Louis Engelman – Met stijgende verbazing heb ik maandagavond via Zoom gekeken naar de derde inspraakbijeenkomst over het plan om aan het Rachmaninoffplantsoen een 70 meter hoge appartementenflat te bouwen.

De eerste inspraakronde van vorig jaar voor de zomer had nog wel iets vrolijks. Een zonovergoten markt naast het voormalige gemeentekantoor aan de Ravellaan 96 waar nu studenten wonen. Daar werd het initiatief voor de flat ‘Weltevreden’, dat voor de omwonenden compleet uit de lucht kwam vallen, via gesprekken, foto’s en kaarten toegelicht.

Tijdens de tweede ontmoeting met de buurtbewoners op 2 november 2021 in het Zalencentrum NDC Den Hommel was de sfeer al veel minder opgewekt. De aanwezigen voelden niets voor de voorgestelde inspraakmethode om in groepjes uiteen te gaan en het initiatief in kleine kring te bespreken. Ondanks de zware druk die op hen werd uitgeoefend bleven ze plenair vergaderen. Ze wilden graag elkaars argumenten over het plan horen.

Dan zou je toch denken dat de gemeente, communicatiebureau Dietz en projectontwikkelaar ‘Mooi Ontwikkelt’ tot het besef waren gekomen dat zij de inspraak serieuzer moesten nemen. Helaas bleek dat niet het geval. Door de coronapandemie werd een Zoom-meeting opgetuigd die meer irriteerde dan inzicht verschafte.

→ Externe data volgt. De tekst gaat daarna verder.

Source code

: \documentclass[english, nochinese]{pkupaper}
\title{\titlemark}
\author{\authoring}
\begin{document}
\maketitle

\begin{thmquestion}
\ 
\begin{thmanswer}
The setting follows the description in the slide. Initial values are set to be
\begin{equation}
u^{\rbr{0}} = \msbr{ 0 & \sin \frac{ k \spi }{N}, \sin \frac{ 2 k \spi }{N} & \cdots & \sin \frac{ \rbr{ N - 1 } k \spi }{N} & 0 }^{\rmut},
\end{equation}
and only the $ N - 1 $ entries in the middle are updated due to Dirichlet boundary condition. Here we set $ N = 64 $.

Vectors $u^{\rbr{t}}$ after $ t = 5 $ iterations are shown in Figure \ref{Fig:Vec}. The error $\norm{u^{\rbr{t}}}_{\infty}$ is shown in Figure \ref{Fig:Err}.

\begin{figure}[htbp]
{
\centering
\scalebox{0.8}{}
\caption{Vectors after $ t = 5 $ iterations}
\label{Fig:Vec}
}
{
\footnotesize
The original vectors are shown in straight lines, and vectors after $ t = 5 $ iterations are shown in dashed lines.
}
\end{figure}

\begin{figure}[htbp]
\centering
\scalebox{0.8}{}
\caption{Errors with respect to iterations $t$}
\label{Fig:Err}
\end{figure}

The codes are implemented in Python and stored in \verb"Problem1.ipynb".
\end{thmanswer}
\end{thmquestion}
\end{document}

De bijna tachtig (!) belangstellenden mochten in het eerste deel van de bijeenkomst drie kwartier lang alleen maar luisteren naar vertegenwoordigers van de gemeente en de initiatiefnemer die vooral het plan aanprezen. De microfoon van de insprekers was centraal uitgezet.
Jawel, middels een chatfunctie konden ze vragen intypen, maar bij de beantwoording daarvan was het opvallend dat de kritische vragen compleet werden genegeerd.

Lastig was het ook om naar de uitleg van de professionals te luisteren en tegelijkertijd mee te lezen met de chatberichten, die steeds grimmiger werden. ‘Handig om alleen de vragen op te pakken die gunstig zijn voor het bouwen’, reageerde een bewoner. Een ander schreef: ‘Ik voel me niet gehoord en vind dat de vragen die jullie hebben beantwoord niet relevant en urgent. Ik voel me betutteld en niet serieus genomen. En dan mogen we nu in groepjes met jullie praten. Nee bedankt!’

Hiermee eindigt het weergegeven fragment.